The display panel 100 may include a plurality of pixels (e.g., pixels P in FIG. 5) that are arranged substantially in a matrix form. Each pixel may be electrically connected to a corresponding gate line of the gate lines GL and a corresponding data line of the data lines DL.

Each pixel may include a switching element (not illustrated), a liquid crystal capacitor (not illustrated) and a storage capacitor (not illustrated). The liquid crystal capacitor and the storage capacitor may be electrically connected to the switching element. In one exemplary embodiment, for example, the switching element may be a thin film transistor. The liquid crystal capacitor may include a first electrode connected to a pixel electrode and a second electrode connected to a common electrode. A data voltage may be applied to the first electrode of the liquid crystal capacitor. A common voltage may be applied to the second electrode of the liquid crystal capacitor. The storage capacitor may include a first electrode connected to the pixel electrode and a second electrode connected to a storage electrode. The data voltage may be applied to the first electrode of the storage capacitor. A storage voltage may be applied to the second electrode of the storage capacitor. The storage voltage may be substantially equal to the common voltage.

Each pixel may have a rectangular shape. In one exemplary embodiment, for example, each pixel may have a relatively short side in the first direction D1 and a relatively long side in the second direction D2. The relatively short side of each pixel may be substantially parallel to the gate lines GL. The relatively long side of each pixel may be substantially parallel to the data lines DL.

The timing controller 200 controls an operation of the display panel 100, and controls operations of the gate driver 300 and the data driver 400. The timing controller 200 receives input image data RGBD and an input control signal CONT from an external device (e.g., a host). The input image data RGBD may include a plurality of input pixel data for the plurality of pixels. Each input pixel data may include red grayscale data R, green grayscale data G and blue grayscale data B for a respective one of the plurality of pixels. The input control signal CONT may include a master clock signal, a data enable signal, a vertical synchronization signal, a horizontal synchronization signal, etc.

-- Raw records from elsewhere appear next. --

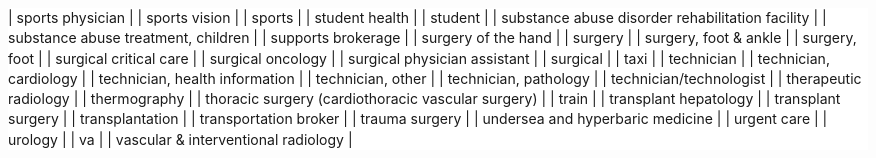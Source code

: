 | sports physician                                                                                       |
| sports vision                                                                                          |
| sports                                                                                                 |
| student health                                                                                         |
| student                                                                                                |
| substance abuse disorder rehabilitation facility                                                       |
| substance abuse treatment, children                                                                    |
| supports brokerage                                                                                     |
| surgery of the hand                                                                                    |
| surgery                                                                                                |
| surgery, foot & ankle                                                                                  |
| surgery, foot                                                                                          |
| surgical critical care                                                                                 |
| surgical oncology                                                                                      |
| surgical physician assistant                                                                           |
| surgical                                                                                               |
| taxi                                                                                                   |
| technician                                                                                             |
| technician, cardiology                                                                                 |
| technician, health information                                                                         |
| technician, other                                                                                      |
| technician, pathology                                                                                  |
| technician/technologist                                                                                |
| therapeutic radiology                                                                                  |
| thermography                                                                                           |
| thoracic surgery (cardiothoracic vascular surgery)                                                     |
| train                                                                                                  |
| transplant hepatology                                                                                  |
| transplant surgery                                                                                     |
| transplantation                                                                                        |
| transportation broker                                                                                  |
| trauma surgery                                                                                         |
| undersea and hyperbaric medicine                                                                       |
| urgent care                                                                                            |
| urology                                                                                                |
| va                                                                                                     |
| vascular & interventional radiology                                                                    |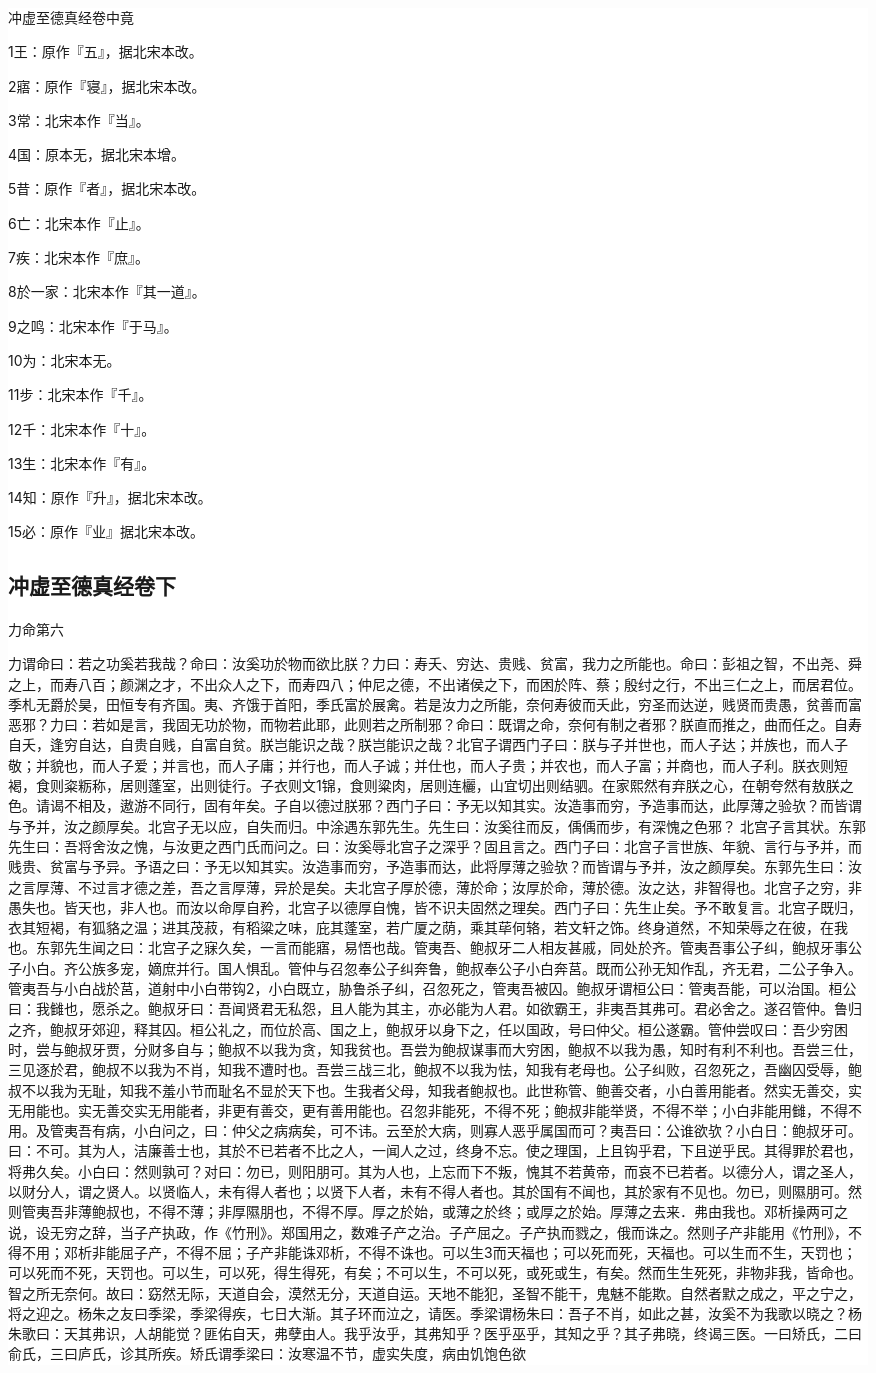 冲虚至德真经卷中竟  

1王：原作『五』，据北宋本改。  

2寤：原作『寝』，据北宋本改。  

3常：北宋本作『当』。  

4国：原本无，据北宋本增。  

5昔：原作『者』，据北宋本改。  

6亡：北宋本作『止』。  

7疾：北宋本作『庶』。  

8於一家：北宋本作『其一道』。  

9之鸣：北宋本作『于马』。  

10为：北宋本无。  

11步：北宋本作『千』。  

12千：北宋本作『十』。  

13生：北宋本作『有』。  

14知：原作『升』，据北宋本改。  

15必：原作『业』据北宋本改。  

## 冲虚至德真经卷下

力命第六  

力谓命曰：若之功奚若我哉？命曰：汝奚功於物而欲比朕？力曰：寿夭、穷达、贵贱、贫富，我力之所能也。命曰：彭祖之智，不出尧、舜之上，而寿八百；颜渊之才，不出众人之下，而寿四八；仲尼之德，不出诸侯之下，而困於阵、蔡；殷纣之行，不出三仁之上，而居君位。季札无爵於昊，田恒专有齐国。夷、齐饿于首阳，季氏富於展禽。若是汝力之所能，奈何寿彼而夭此，穷圣而达逆，贱贤而贵愚，贫善而富恶邪？力曰：若如是言，我固无功於物，而物若此耶，此则若之所制邪？命曰：既谓之命，奈何有制之者邪？朕直而推之，曲而任之。自寿自夭，逢穷自达，自贵自贱，自富自贫。朕岂能识之哉？朕岂能识之哉？北官子谓西门子曰：朕与子并世也，而人子达；并族也，而人子敬；并貌也，而人子爱；并言也，而人子庸；并行也，而人子诚；并仕也，而人子贵；并农也，而人子富；并商也，而人子利。朕衣则短褐，食则粢粝称，居则蓬室，出则徒行。子衣则文1锦，食则粱肉，居则连欐，山宜切出则结驷。在家熙然有弃朕之心，在朝夸然有敖朕之色。请谒不相及，遨游不同行，固有年矣。子自以德过朕邪？西门子曰：予无以知其实。汝造事而穷，予造事而达，此厚薄之验欤？而皆谓与予并，汝之颜厚矣。北宫子无以应，自失而归。中涂遇东郭先生。先生曰：汝奚往而反，偊偊而步，有深愧之色邪？ 北宫子言其状。东郭先生曰：吾将舍汝之愧，与汝更之西门氏而问之。曰：汝奚辱北宫子之深乎？固且言之。西门子曰：北宫子言世族、年貌、言行与予并，而贱贵、贫富与予异。予语之曰：予无以知其实。汝造事而穷，予造事而达，此将厚薄之验欤？而皆谓与予并，汝之颜厚矣。东郭先生曰：汝之言厚薄、不过言才德之差，吾之言厚薄，异於是矣。夫北宫子厚於德，薄於命；汝厚於命，薄於德。汝之达，非智得也。北宫子之穷，非愚失也。皆天也，非人也。而汝以命厚自矜，北宫子以德厚自愧，皆不识夫固然之理矣。西门子曰：先生止矣。予不敢复言。北宫子既归，衣其短褐，有狐貉之温；进其茂菽，有稻粱之味，庇其蓬室，若广厦之荫，乘其荜何辂，若文轩之饰。终身道然，不知荣辱之在彼，在我也。东郭先生闻之曰：北宫子之寐久矣，一言而能寤，易悟也哉。管夷吾、鲍叔牙二人相友甚戚，同处於齐。管夷吾事公子纠，鲍叔牙事公子小白。齐公族多宠，嫡庶并行。国人惧乱。管仲与召忽奉公子纠奔鲁，鲍叔奉公子小白奔莒。既而公孙无知作乱，齐无君，二公子争入。管夷吾与小白战於莒，道射中小白带钩2，小白既立，胁鲁杀子纠，召忽死之，管夷吾被囚。鲍叔牙谓桓公曰：管夷吾能，可以治国。桓公曰：我雠也，愿杀之。鲍叔牙曰：吾闻贤君无私怨，且人能为其主，亦必能为人君。如欲霸王，非夷吾其弗可。君必舍之。遂召管仲。鲁归之齐，鲍叔牙郊迎，释其囚。桓公礼之，而位於高、国之上，鲍叔牙以身下之，任以国政，号曰仲父。桓公遂霸。管仲尝叹曰：吾少穷困时，尝与鲍叔牙贾，分财多自与；鲍叔不以我为贪，知我贫也。吾尝为鲍叔谋事而大穷困，鲍叔不以我为愚，知时有利不利也。吾尝三仕，三见逐於君，鲍叔不以我为不肖，知我不遭时也。吾尝三战三北，鲍叔不以我为怯，知我有老母也。公子纠败，召忽死之，吾幽囚受辱，鲍叔不以我为无耻，知我不羞小节而耻名不显於天下也。生我者父母，知我者鲍叔也。此世称管、鲍善交者，小白善用能者。然实无善交，实无用能也。实无善交实无用能者，非更有善交，更有善用能也。召忽非能死，不得不死；鲍叔非能举贤，不得不举；小白非能用雠，不得不用。及管夷吾有病，小白问之，曰：仲父之病病矣，可不讳。云至於大病，则寡人恶乎属国而可？夷吾曰：公谁欲欤？小白日：鲍叔牙可。曰：不可。其为人，洁廉善士也，其於不已若者不比之人，一闻人之过，终身不忘。使之理国，上且钩乎君，下且逆乎民。其得罪於君也，将弗久矣。小白曰：然则孰可？对曰：勿已，则阳朋可。其为人也，上忘而下不叛，愧其不若黄帝，而哀不已若者。以德分人，谓之圣人，以财分人，谓之贤人。以贤临人，未有得人者也；以贤下人者，未有不得人者也。其於国有不闻也，其於家有不见也。勿已，则隰朋可。然则管夷吾非薄鲍叔也，不得不薄；非厚隰朋也，不得不厚。厚之於始，或薄之於终；或厚之於始。厚薄之去来．弗由我也。邓析操两可之说，设无穷之辞，当子产执政，作《竹刑》。郑国用之，数难子产之治。子产屈之。子产执而戮之，俄而诛之。然则子产非能用《竹刑》，不得不用；邓析非能屈子产，不得不屈；子产非能诛邓析，不得不诛也。可以生3而天福也；可以死而死，天福也。可以生而不生，天罚也；可以死而不死，天罚也。可以生，可以死，得生得死，有矣；不可以生，不可以死，或死或生，有矣。然而生生死死，非物非我，皆命也。智之所无奈何。故曰：窈然无际，天道自会，漠然无分，天道自运。天地不能犯，圣智不能干，鬼魅不能欺。自然者默之成之，平之宁之，将之迎之。杨朱之友曰季梁，季梁得疾，七日大渐。其子环而泣之，请医。季梁谓杨朱曰：吾子不肖，如此之甚，汝奚不为我歌以晓之？杨朱歌曰：天其弗识，人胡能觉？匪佑自天，弗孽由人。我乎汝乎，其弗知乎？医乎巫乎，其知之乎？其子弗晓，终谒三医。一曰矫氏，二曰俞氏，三曰庐氏，诊其所疾。矫氏谓季梁曰：汝寒温不节，虚实失度，病由饥饱色欲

The timing controller 200 generates the output image data RGBD′, a first control signal CONT1 and a second control signal CONT2 based on the input image data RGBD and the input control signal CONT.

In one exemplary embodiment, for example, the timing controller 200 may generate the output image data RGBD′ based on the input image data RGBD. The output image data RGBD′ may be provided to the data driver 400. In some exemplary embodiments, the output image data RGBD′ may be image data that is substantially the same as the input image data RGBD. In other exemplary embodiments, the output image data RGBD′ may be compensated image data that is generated by compensating the input image data RGBD. In such an embodiment, the output image data RGBD′ may include a plurality of output pixel data for the plurality of pixels.

The timing controller 200 may generate the first control signal CONT1 based on the input control signal CONT. The first control signal CONT1 may be provided to the gate driver 300, and a driving timing of the gate driver 300 may be controlled based on the first control signal CONT1. The first control signal CONT1 may include a vertical start signal, a gate clock signal, etc. The timing controller 200 may generate the second control signal CONT2 based on the input control signal CONT. The second control signal CONT2 may be provided to the data driver 400, and a driving timing of the data driver 400 may be controlled based on the second control signal CONT2. The second control signal CONT2 may include a horizontal start signal, a data clock signal, a data load signal, a polarity control signal, etc.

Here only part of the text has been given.